■ WORK TO BE COMPLETED
Where does the word "joka" occur in the material? Copy each line that has it.

■ DATASET ENTRIES

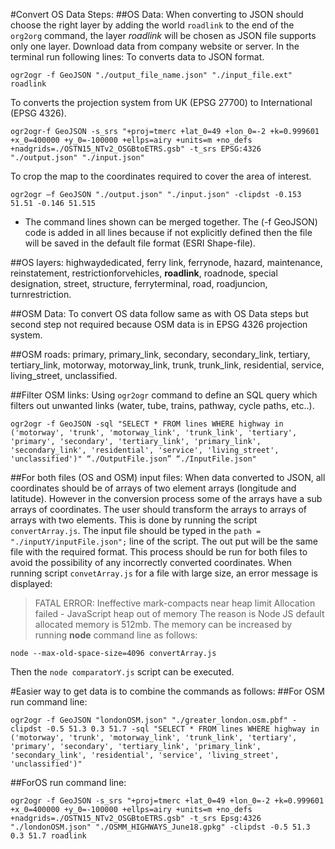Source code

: #Convert OS Data Steps:
##OS Data:
When converting to JSON should choose the right layer by adding the world `roadlink` to the end of the `org2org` command, the layer *roadlink* will be chosen as JSON file supports only one layer. 
Download data from company website or server.
In the terminal run following lines:
To converts data to JSON format.
```
ogr2ogr -f GeoJSON "./output_file_name.json" "./input_file.ext" roadlink
```

To converts the projection system from UK (EPSG 27700) to International (EPSG 4326).
```
ogr2ogr-f GeoJSON -s_srs "+proj=tmerc +lat_0=49 +lon_0=-2 +k=0.999601 +x_0=400000 +y_0=-100000 +ellps=airy +units=m +no_defs +nadgrids=./OSTN15_NTv2_OSGBtoETRS.gsb" -t_srs EPSG:4326 "./output.json" "./input.json"
```

To crop the map to the coordinates required to cover the area of interest.
```
ogr2ogr —f GeoJSON "./output.json" "./input.json" -clipdst -0.153 51.51 -0.146 51.515
```

* The command lines shown can be merged together. The (-f GeoJSON) code is added in all lines because if not explicitly defined then the file will be saved in the default file format (ESRI Shape-file).

##OS layers:
highwaydedicated, ferry link, ferrynode, hazard, maintenance, reinstatement, restrictionforvehicles, **roadlink**, roadnode, special designation, street, structure, ferryterminal, road, roadjuncion, turnrestriction.

##OSM Data:
To convert OS data follow same as with OS Data steps but second step not required because OSM data is in EPSG 4326 projection system.

##OSM roads: 
primary, primary_link, secondary, secondary_link, tertiary, tertiary_link, motorway, motorway_link, trunk, trunk_link, residential, service, living_street, unclassified.

##Filter OSM links:
Using `ogr2ogr` command to define an SQL query which filters out unwanted links (water, tube, trains, pathway, cycle paths, etc..). 
```
ogr2ogr -f GeoJSON -sql "SELECT * FROM lines WHERE highway in ('motorway', 'trunk', 'motorway_link', 'trunk_link', 'tertiary', 'primary', 'secondary', 'tertiary_link', 'primary_link', 'secondary_link', 'residential', 'service', 'living_street', 'unclassified')" “./OutputFile.json” “./InputFile.json"
```

##For both files (OS and OSM) input files:
When data converted to JSON, all coordinates should be of arrays of two element arrays (longitude and latitude). However in the conversion process some of the arrays have a sub arrays of coordinates. The user should transform the arrays to arrays of arrays with two elements. This is done by running the script `convertArray.js`. The input file should be typed in the `path = "./inputY/inputFile.json";` line of the script. The out put will be the same file with the required format. This process should be run for both files to avoid the possibility of any incorrectly converted coordinates.
When running script `convetArray.js` for a file with large size, an error message is displayed:
>FATAL ERROR: Ineffective mark-compacts near heap limit Allocation failed - JavaScript heap out of memory
The reason is Node JS default allocated memory is 512mb. The memory can be increased by running **node** command line as follows:
```
node --max-old-space-size=4096 convertArray.js
```
Then the `node comparatorY.js` script can be executed.

#Easier way to get data is to combine the commands as follows:
##For OSM run command line:
```
ogr2ogr -f GeoJSON "londonOSM.json" "./greater_london.osm.pbf" -clipdst -0.5 51.3 0.3 51.7 -sql "SELECT * FROM lines WHERE highway in ('motorway', 'trunk', 'motorway_link', 'trunk_link', 'tertiary', 'primary', 'secondary', 'tertiary_link', 'primary_link', 'secondary_link', 'residential', 'service', 'living_street', 'unclassified')"
```

##ForOS run command line:
```
ogr2ogr -f GeoJSON -s_srs "+proj=tmerc +lat_0=49 +lon_0=-2 +k=0.999601 +x_0=400000 +y_0=-100000 +ellps=airy +units=m +no_defs +nadgrids=./OSTN15_NTv2_OSGBtoETRS.gsb" -t_srs Epsg:4326 "./londonOSM.json" "./OSMM_HIGHWAYS_June18.gpkg" -clipdst -0.5 51.3 0.3 51.7 roadlink
```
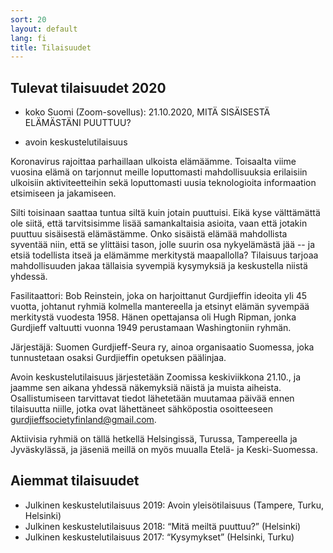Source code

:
 ```yaml
---
sort: 20
layout: default
lang: fi
title: Tilaisuudet
---
```


## Tulevat tilaisuudet 2020

* koko Suomi (Zoom-sovellus): 21.10.2020, MITÄ SISÄISESTÄ ELÄMÄSTÄNI PUUTTUU?
- avoin keskustelutilaisuus

Koronavirus rajoittaa parhaillaan ulkoista elämäämme. Toisaalta viime vuosina elämä on 
tarjonnut meille loputtomasti mahdollisuuksia erilaisiin ulkoisiin aktiviteetteihin sekä 
loputtomasti uusia teknologioita informaation etsimiseen ja jakamiseen.

Silti toisinaan saattaa tuntua siltä kuin jotain puuttuisi. Eikä kyse välttämättä ole siitä, 
että tarvitsisimme lisää samankaltaisia asioita, vaan että jotakin puuttuu sisäisestä elämästämme. 
Onko sisäistä elämää mahdollista syventää niin, että se ylittäisi tason, jolle suurin osa 
nykyelämästä jää -- ja etsiä todellista itseä ja elämämme merkitystä maapallolla? Tilaisuus 
tarjoaa mahdollisuuden jakaa tällaisia syvempiä kysymyksiä ja keskustella niistä yhdessä. 

Fasilitaattori: Bob Reinstein, joka on harjoittanut Gurdjieffin ideoita yli 45 vuotta, johtanut 
ryhmiä kolmella mantereella ja etsinyt elämän syvempää merkitystä vuodesta 1958. Hänen opettajansa 
oli Hugh Ripman, jonka Gurdjieff valtuutti vuonna 1949 perustamaan Washingtoniin ryhmän.

Järjestäjä: Suomen Gurdjieff-Seura ry, ainoa organisaatio Suomessa, joka tunnustetaan osaksi 
Gurdjieffin opetuksen päälinjaa.

Avoin keskustelutilaisuus järjestetään Zoomissa keskiviikkona 21.10., ja jaamme sen aikana yhdessä 
näkemyksiä näistä ja muista aiheista. Osallistumiseen tarvittavat tiedot lähetetään muutamaa päivää 
ennen tilaisuutta niille, jotka ovat lähettäneet sähköpostia osoitteeseen gurdjieffsocietyfinland@gmail.com. 

Aktiivisia ryhmiä on tällä hetkellä Helsingissä, Turussa, Tampereella ja Jyväskylässä, ja jäseniä meillä 
on myös muualla Etelä- ja Keski-Suomessa.


## Aiemmat tilaisuudet

* Julkinen keskustelutilaisuus 2019: Avoin yleisötilaisuus (Tampere, Turku, Helsinki)
* Julkinen keskustelutilaisuus 2018: “Mitä meiltä puuttuu?” (Helsinki) 
* Julkinen keskustelutilaisuus 2017: “Kysymykset” (Helsinki, Turku) 
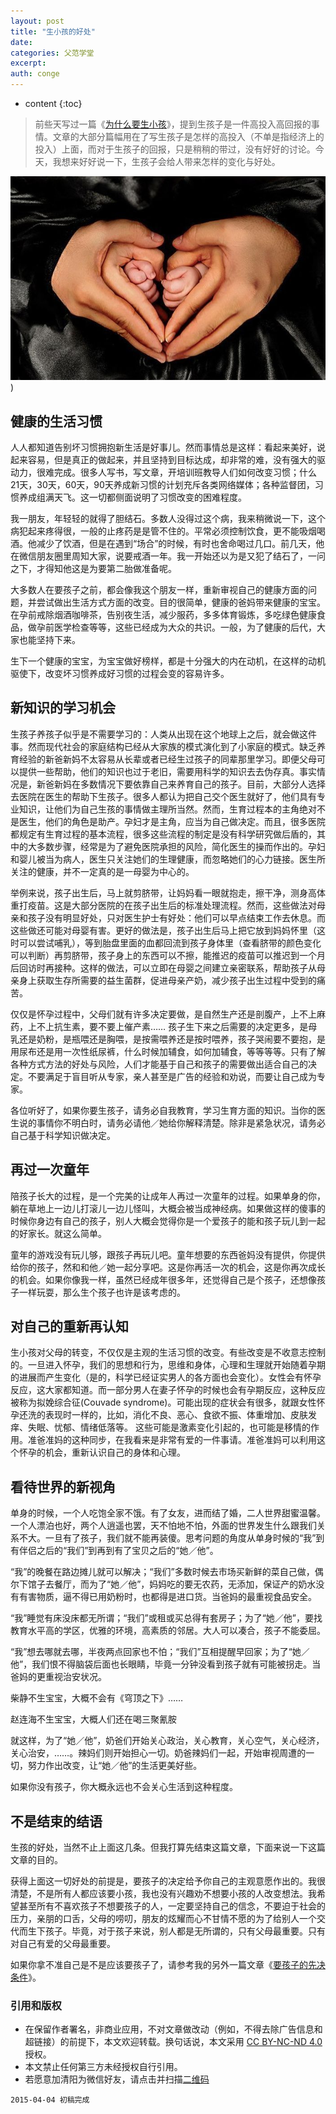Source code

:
 ```yaml
---
layout: post
title: "生小孩的好处"
date:
categories: 父范学堂
excerpt:
auth: conge
---
```

* content
{:toc}

> 前些天写过一篇《[为什么要生小孩](http://www.jianshu.com/p/2fb9d0f7b983)》，提到生孩子是一件高投入高回报的事情。文章的大部分篇幅用在了写生孩子是怎样的高投入（不单是指经济上的投入）上面，而对于生孩子的回报，只是稍稍的带过，没有好好的讨论。今天，我想来好好说一下，生孩子会给人带来怎样的变化与好处。

![Loving hands](/assets/images/父范学堂/118382-7ff002af3f7bfb19.jpg))

## 健康的生活习惯

人人都知道告别坏习惯拥抱新生活是好事儿。然而事情总是这样：看起来美好，说起来容易，但是真正的做起来，并且坚持到目标达成，却非常的难，没有强大的驱动力，很难完成。很多人写书，写文章，开培训班教导人们如何改变习惯；什么21天，30天，60天，90天养成新习惯的计划充斥各类网络媒体；各种监督团，习惯养成组满天飞。这一切都侧面说明了习惯改变的困难程度。

我一朋友，年轻轻的就得了胆结石。多数人没得过这个病，我来稍微说一下，这个病犯起来疼得很，一般的止疼药是是管不住的。平常必须控制饮食，更不能吸烟喝酒。他减少了饮酒，但是在遇到“场合”的时候，有时也舍命喝过几口。前几天，他在微信朋友圈里周知大家，说要戒酒一年。我一开始还以为是又犯了结石了，一问之下，才得知他这是为要第二胎做准备呢。

大多数人在要孩子之前，都会像我这个朋友一样，重新审视自己的健康方面的问题，并尝试做出生活方式方面的改变。目的很简单，健康的爸妈带来健康的宝宝。在孕前戒除烟酒咖啡茶，告别夜生活，减少服药，多多体育锻炼，多吃绿色健康食品，做孕前医学检查等等，这些已经成为大众的共识。一般，为了健康的后代，大家也能坚持下来。

生下一个健康的宝宝，为宝宝做好榜样，都是十分强大的内在动机，在这样的动机驱使下，改变坏习惯养成好习惯的过程会变的容易许多。

## 新知识的学习机会

生孩子养孩子似乎是不需要学习的：人类从出现在这个地球上之后，就会做这件事。然而现代社会的家庭结构已经从大家族的模式演化到了小家庭的模式。缺乏养育经验的新爸新妈不太容易从长辈或者已经生过孩子的同辈那里学习。即便父母可以提供一些帮助，他们的知识也过于老旧，需要用科学的知识去去伪存真。事实情况是，新爸新妈在多数情况下要依靠自己来养育自己的孩子。目前，大部分人选择去医院在医生的帮助下生孩子。很多人都认为把自己交个医生就好了，他们具有专业知识，让他们为自己生孩的事情做主理所当然。然而，生育过程本的主角绝对不是医生，他们的角色是助产。孕妇才是主角，应当为自己做决定。而且，很多医院都规定有生育过程的基本流程，很多这些流程的制定是没有科学研究做后盾的，其中的大多数步骤，经常是为了避免医院承担的风险，简化医生的操而作出的。孕妇和婴儿被当为病人，医生只关注她们的生理健康，而忽略她们的心力链接。医生所关注的健康，并不一定真的是一母婴为中心的。

举例来说，孩子出生后，马上就剪脐带，让妈妈看一眼就抱走，擦干净，测身高体重打疫苗。这是大部分医院的在孩子出生后的标准处理流程。然而，这些做法对母亲和孩子没有明显好处，只对医生护士有好处：他们可以早点结束工作去休息。而这些做还可能对母婴有害。更好的做法是，孩子出生后马上把它放到妈妈怀里（这时可以尝试哺乳），等到胎盘里面的血都回流到孩子身体里（查看脐带的颜色变化可以判断）再剪脐带，孩子身上的东西可以不擦，能推迟的疫苗可以推迟到一个月后回访时再接种。这样的做法，可以立即在母婴之间建立亲密联系，帮助孩子从母亲身上获取生存所需要的益生菌群，促进母亲产奶，减少孩子出生过程中受到的痛苦。

仅仅是怀孕过程中，父母们就有许多决定要做，是自然生产还是剖腹产，上不上麻药，上不上抗生素，要不要上催产素…… 孩子生下来之后需要的决定更多，是母乳还是奶粉，是瓶喂还是胸喂，是按需喂养还是按时喂养，孩子哭闹要不要抱，是用尿布还是用一次性纸尿裤，什么时候加辅食，如何加辅食，等等等等。只有了解各种方式方法的好处与风险，人们才能基于自己和孩子的需要做出适合自己的决定。不要满足于盲目听从专家，亲人甚至是广告的经验和劝说，而要让自己成为专家。

各位听好了，如果你要生孩子，请务必自我教育，学习生育方面的知识。当你的医生说的事情你不明白时，请务必请他／她给你解释清楚。除非是紧急状况，请务必自己基于科学知识做决定。

## 再过一次童年

陪孩子长大的过程，是一个完美的让成年人再过一次童年的过程。如果单身的你，躺在草地上一边儿打滚儿一边儿怪叫，大概会被当成神经病。如果做这样的傻事的时候你身边有自己的孩子，别人大概会觉得你是一个爱孩子的能和孩子玩儿到一起的好家长。就这么简单。

童年的游戏没有玩儿够，跟孩子再玩儿吧。童年想要的东西爸妈没有提供，你提供给你的孩子，然和和他／她一起分享吧。这是你再活一次的机会，这是你再次成长的机会。如果你像我一样，虽然已经成年很多年，还觉得自己是个孩子，还想像孩子一样玩耍，那么生个孩子也许是该考虑的。

## 对自己的重新再认知

生小孩对父母的转变，不仅仅是主观的生活习惯的改变。有些改变是不收意志控制的。一旦进入怀孕，我们的思想和行为，思维和身体，心理和生理就开始随着孕期的进展而产生变化（是的，科学已经证实男人的各方面也会变化）。女性会有怀孕反应，这大家都知道。而一部分男人在妻子怀孕的时候也会有孕期反应，这种反应被称为拟娩综合征(Couvade syndrome)。可能出现的症状会有很多，就跟女性怀孕还洗的表现时一样的，比如，消化不良、恶心、食欲不振、体重增加、皮肤发痒、失眠、忧郁、情绪低落等。 这些可能是激素变化引起的，也可能是移情的作用。准爸准妈的这种同步，在我看来是非常有爱的一件事请。准爸准妈可以利用这个怀孕的机会，重新认识自己的身体和心理。

## 看待世界的新视角

单身的时候，一个人吃饱全家不饿。有了女友，进而结了婚，二人世界甜蜜温馨。一个人漂泊也好，两个人逍遥也罢，天不怕地不怕，外面的世界发生什么跟我们关系不大。一旦有了孩子，我们就不能再装傻。思考问题的角度从单身时候的“我”到有伴侣之后的“我们”到再到有了宝贝之后的“她／他”。

“我”的晚餐在路边摊儿就可以解决；“我们”多数时候去市场买新鲜的菜自己做，偶尔下馆子去餐厅，而为了“她／他”，妈妈吃的要无农药，无添加，保证产的奶水没有有害物质，逼不得已用奶粉时，也都得是进口货。当爸妈的最重视食品安全。

“我”睡觉有床没床都无所谓；“我们”或租或买总得有套房子；为了“她／他”，要找教育水平高的学区，优雅的环境，高素质的邻居。大人可以凑合，孩子不能委屈。

“我”想去哪就去哪，半夜两点回家也不怕；“我们”互相提醒早回家；为了“她／他”，我们恨不得脑袋后面也长眼睛，毕竟一分钟没看到孩子就有可能被拐走。当爸妈的更重视治安状况。

柴静不生宝宝，大概不会有《穹顶之下》……

赵连海不生宝宝，大概人们还在喝三聚氰胺

就这样，为了“她／他”，奶爸们开始关心政治，关心教育，关心空气，关心经济，关心治安，……。辣妈们则开始担心一切。奶爸辣妈们一起，开始审视周遭的一切，努力作出改变，让“她／他”的生活更美好些。

如果你没有孩子，你大概永远也不会关心生活到这种程度。

## 不是结束的结语

生孩的好处，当然不止上面这几条。但我打算先结束这篇文章，下面来说一下这篇文章的目的。

获得上面这一切好处的前提是，要孩子的决定给予你自己的主观意愿作出的。我很清楚，不是所有人都应该要小孩，我也没有兴趣劝不想要小孩的人改变想法。我希望甚至所有不喜欢孩子不想要孩子的人，一定要坚持自己的信念，不要迫于社会的压力，亲朋的口舌，父母的唠叨，朋友的炫耀而心不甘情不愿的为了给别人一个交代而生下孩子。毕竟，对于孩子来说，别人都是无所谓的，只有父母最重要。只有对自己有爱的父母最重要。

如果你拿不准自己是不是应该要孩子了，请参考我的另外一篇文章《[要孩子的先决条件](http://www.jianshu.com/p/84f0c147cda0)》。



### 引用和版权

* 在保留作者署名，非商业应用，不对文章做改动（例如，不得去除广告信息和超链接）的前提下，本文欢迎转载。换句话说，本文采用 [CC BY-NC-ND 4.0](http://creativecommons.org/licenses/by-nc-nd/4.0/deed.zh_TW)授权。
* 本文禁止任何第三方未经授权自行引用。
* 若愿意加清阳为微信好友，请点击并扫描[二维码](http://upload.jianshu.io/users/qrcodes/118382/mmqrcode1426875251612.png)


```
2015-04-04 初稿完成
```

■ RESULT OF THE TASK
Fasilitaattori: Bob Reinstein, joka on harjoittanut Gurdjieffin ideoita yli 45 vuotta, johtanut 
Järjestäjä: Suomen Gurdjieff-Seura ry, ainoa organisaatio Suomessa, joka tunnustetaan osaksi 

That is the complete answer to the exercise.